Figure 6: Muscle and liver glycogenolysis.
figure 6

The chemical pathway for glycogenolysis is shown as are the phosphorylated enzymes involved in each of the steps identified in rat or human skeletal muscle (left) or in liver (right). The protein isoforms with the greatest number of identified phosphorylation sites were chosen for visualization. The number of phosphorylation sites on each of the proteins is indicated by small circles that are colour coded according to the amino acid phosphorylated with yellow for tyrosine, purple for threonine and blue for serine. The normalized protein intensity count is provided next to each protein.

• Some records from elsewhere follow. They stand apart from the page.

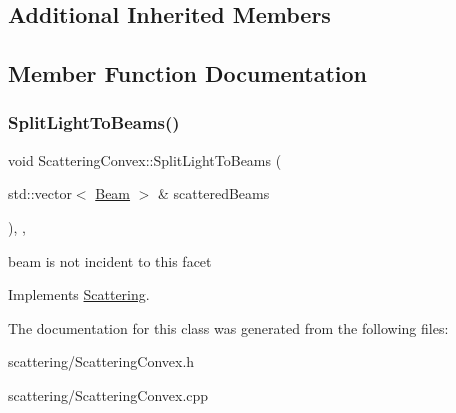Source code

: \subsection*{Additional Inherited Members}


\subsection{Member Function Documentation}
\mbox{\label{class_scattering_convex_acb8aa7121ffd9dfb7bf1d51a0d68e93a}} 
\subsubsection{\texorpdfstring{Split\+Light\+To\+Beams()}{SplitLightToBeams()}}
{\footnotesize\ttfamily void Scattering\+Convex\+::\+Split\+Light\+To\+Beams (\begin{DoxyParamCaption}\item[{std\+::vector$<$ \mbox{\hyperlink{class_beam}{Beam}} $>$ \&}]{scattered\+Beams }\end{DoxyParamCaption})\hspace{0.3cm}{\ttfamily [override]}, {\ttfamily [protected]}, {\ttfamily [virtual]}}

beam is not incident to this facet 

Implements \mbox{\hyperlink{class_scattering}{Scattering}}.



The documentation for this class was generated from the following files\+:\begin{DoxyCompactItemize}
\item 
scattering/Scattering\+Convex.\+h\item 
scattering/Scattering\+Convex.\+cpp\end{DoxyCompactItemize}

Proline-directed kinases phosphorylate transcription factors

Proline-directed kinases, such as CDKs and MAPKs, have some of the best-described amino-acid sequence motifs, and thus we next focused on all the proline-mediated phosphorylation sites we have identified. We compared the presence of proline-mediated phosphorylation sites among different cellular compartments, focusing on the extracellular space, the plasma membrane, the cytoplasm, the endoplasmic reticulum and golgi as well as the nucleus. The highest abundance of proline-mediated phosphorylation sites is identified in the nucleus, where we observe both the greatest prevalence frequency and the greatest number of proline-mediated phosphorylation sites (Fig. 7a). To investigate the biological underpinnings for this, we focused on two classes of proteins particular for the nucleus, namely protein kinases and transcription factors (Fig. 7b). We used a similar approach as presented by Rigbolt et al.45 to extract transcription factors from our data set based on annotated DNA-binding protein domains (HLH, HMG-box, bZIP, Forkhead and Homeobox). The prevalence of proline-directed phosphorylation sites of protein kinases is similar to that of all identified phosphorylation sites, whereas the prevalence is significantly greater for transcription factors. The fraction of phosphorylation sites that are proline-mediated becomes even greater when we focus on tissue-specific phosphorylation sites on transcription factors. Analysing the amino-acid sequences of the proline-mediated phosphorylation sites in the nucleus, it is apparent that these are generally mediated by CDK kinases by conforming to the proline-directed motif with basophilic residues in the +2 or +3 position (Fig. 7c). However, analysing amino-acid sequences of all phosphorylation sites identified on transcription factors reveals an apparent MAP kinase sequence logo [P-X-S/T-P] (Fig. 7d), consistent with previous reports on widespread transcriptional regulation by MAP kinases46. Thus, in general proline-directed phosphorylation is highly abundant in the nucleus, and it is primarily mediated by CDK kinases, but proline-directed phosphorylation of transcription factors are mediated by MAP kinases. The tissue-specific proline-directed phosphorylation sites on transcription factors are listed in the table in Supplementary Fig. S11.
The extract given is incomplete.